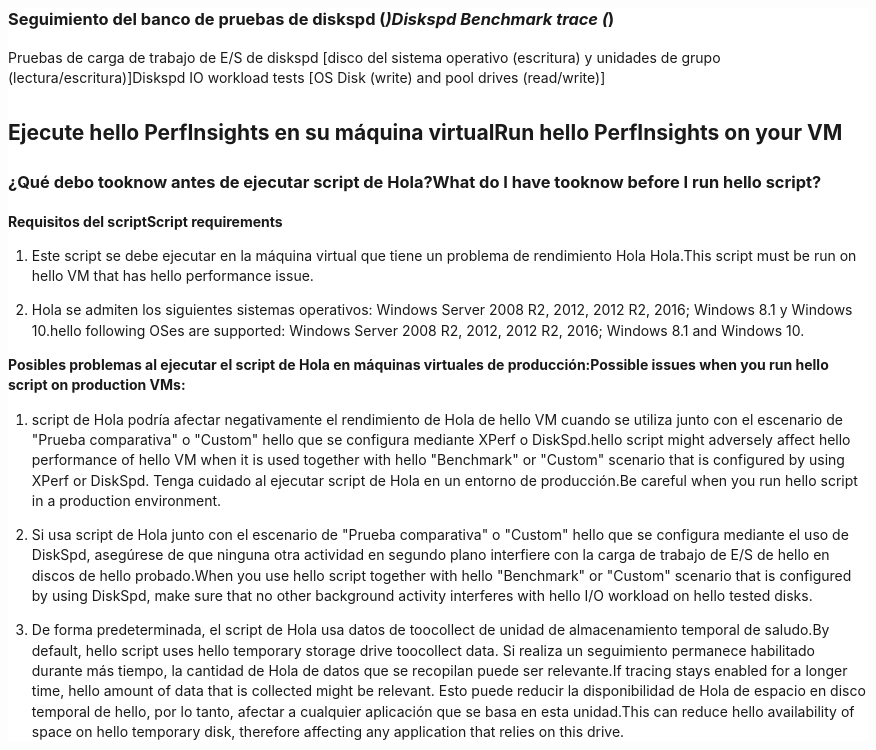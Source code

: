 ### <a name="diskspd-benchmark-trace-"></a><span data-ttu-id="d2def-307">Seguimiento del banco de pruebas de diskspd (***)</span><span class="sxs-lookup"><span data-stu-id="d2def-307">Diskspd Benchmark trace (***)</span></span>
<span data-ttu-id="d2def-308">Pruebas de carga de trabajo de E/S de diskspd [disco del sistema operativo (escritura) y unidades de grupo (lectura/escritura)]</span><span class="sxs-lookup"><span data-stu-id="d2def-308">Diskspd IO workload tests [OS Disk (write) and pool drives (read/write)]</span></span>

## <a name="run-hello-perfinsights-on-your-vm"></a><span data-ttu-id="d2def-309">Ejecute hello PerfInsights en su máquina virtual</span><span class="sxs-lookup"><span data-stu-id="d2def-309">Run hello PerfInsights on your VM</span></span>

### <a name="what-do-i-have-tooknow-before-i-run-hello-script"></a><span data-ttu-id="d2def-310">¿Qué debo tooknow antes de ejecutar script de Hola?</span><span class="sxs-lookup"><span data-stu-id="d2def-310">What do I have tooknow before I run hello script?</span></span> 

<span data-ttu-id="d2def-311">**Requisitos del script**</span><span class="sxs-lookup"><span data-stu-id="d2def-311">**Script requirements**</span></span>

1.  <span data-ttu-id="d2def-312">Este script se debe ejecutar en la máquina virtual que tiene un problema de rendimiento Hola Hola.</span><span class="sxs-lookup"><span data-stu-id="d2def-312">This script must be run on hello VM that has hello performance issue.</span></span> 

2.  <span data-ttu-id="d2def-313">Hola se admiten los siguientes sistemas operativos: Windows Server 2008 R2, 2012, 2012 R2, 2016; Windows 8.1 y Windows 10.</span><span class="sxs-lookup"><span data-stu-id="d2def-313">hello following OSes are supported: Windows Server 2008 R2, 2012, 2012 R2, 2016; Windows 8.1 and Windows 10.</span></span>

<span data-ttu-id="d2def-314">**Posibles problemas al ejecutar el script de Hola en máquinas virtuales de producción:**</span><span class="sxs-lookup"><span data-stu-id="d2def-314">**Possible issues when you run hello script on production VMs:**</span></span>

1.  <span data-ttu-id="d2def-315">script de Hola podría afectar negativamente el rendimiento de Hola de hello VM cuando se utiliza junto con el escenario de "Prueba comparativa" o "Custom" hello que se configura mediante XPerf o DiskSpd.</span><span class="sxs-lookup"><span data-stu-id="d2def-315">hello script might adversely affect hello performance of hello VM when it is used together with hello "Benchmark" or "Custom" scenario that is configured by using XPerf or DiskSpd.</span></span> <span data-ttu-id="d2def-316">Tenga cuidado al ejecutar script de Hola en un entorno de producción.</span><span class="sxs-lookup"><span data-stu-id="d2def-316">Be careful when you run hello script in a production environment.</span></span>

2.  <span data-ttu-id="d2def-317">Si usa script de Hola junto con el escenario de "Prueba comparativa" o "Custom" hello que se configura mediante el uso de DiskSpd, asegúrese de que ninguna otra actividad en segundo plano interfiere con la carga de trabajo de E/S de hello en discos de hello probado.</span><span class="sxs-lookup"><span data-stu-id="d2def-317">When you use hello script together with hello "Benchmark" or "Custom" scenario that is configured by using DiskSpd, make sure that no other background activity interferes with hello I/O workload on hello tested disks.</span></span>

3.  <span data-ttu-id="d2def-318">De forma predeterminada, el script de Hola usa datos de toocollect de unidad de almacenamiento temporal de saludo.</span><span class="sxs-lookup"><span data-stu-id="d2def-318">By default, hello script uses hello temporary storage drive toocollect data.</span></span> <span data-ttu-id="d2def-319">Si realiza un seguimiento permanece habilitado durante más tiempo, la cantidad de Hola de datos que se recopilan puede ser relevante.</span><span class="sxs-lookup"><span data-stu-id="d2def-319">If tracing stays enabled for a longer time, hello amount of data that is collected might be relevant.</span></span> <span data-ttu-id="d2def-320">Esto puede reducir la disponibilidad de Hola de espacio en disco temporal de hello, por lo tanto, afectar a cualquier aplicación que se basa en esta unidad.</span><span class="sxs-lookup"><span data-stu-id="d2def-320">This can reduce hello availability of space on hello temporary disk, therefore affecting any application that relies on this drive.</span></span>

» Exercise instructions
Proceeding from the line containing "on production VMs:**</span></span>" through the line containing "hello tested disks.</span></span>", transcribe the lines above exactly, both end lines included.

» The answer
<span data-ttu-id="d2def-314">**Posibles problemas al ejecutar el script de Hola en máquinas virtuales de producción:**</span><span class="sxs-lookup"><span data-stu-id="d2def-314">**Possible issues when you run hello script on production VMs:**</span></span>

1.  <span data-ttu-id="d2def-315">script de Hola podría afectar negativamente el rendimiento de Hola de hello VM cuando se utiliza junto con el escenario de "Prueba comparativa" o "Custom" hello que se configura mediante XPerf o DiskSpd.</span><span class="sxs-lookup"><span data-stu-id="d2def-315">hello script might adversely affect hello performance of hello VM when it is used together with hello "Benchmark" or "Custom" scenario that is configured by using XPerf or DiskSpd.</span></span> <span data-ttu-id="d2def-316">Tenga cuidado al ejecutar script de Hola en un entorno de producción.</span><span class="sxs-lookup"><span data-stu-id="d2def-316">Be careful when you run hello script in a production environment.</span></span>

2.  <span data-ttu-id="d2def-317">Si usa script de Hola junto con el escenario de "Prueba comparativa" o "Custom" hello que se configura mediante el uso de DiskSpd, asegúrese de que ninguna otra actividad en segundo plano interfiere con la carga de trabajo de E/S de hello en discos de hello probado.</span><span class="sxs-lookup"><span data-stu-id="d2def-317">When you use hello script together with hello "Benchmark" or "Custom" scenario that is configured by using DiskSpd, make sure that no other background activity interferes with hello I/O workload on hello tested disks.</span></span>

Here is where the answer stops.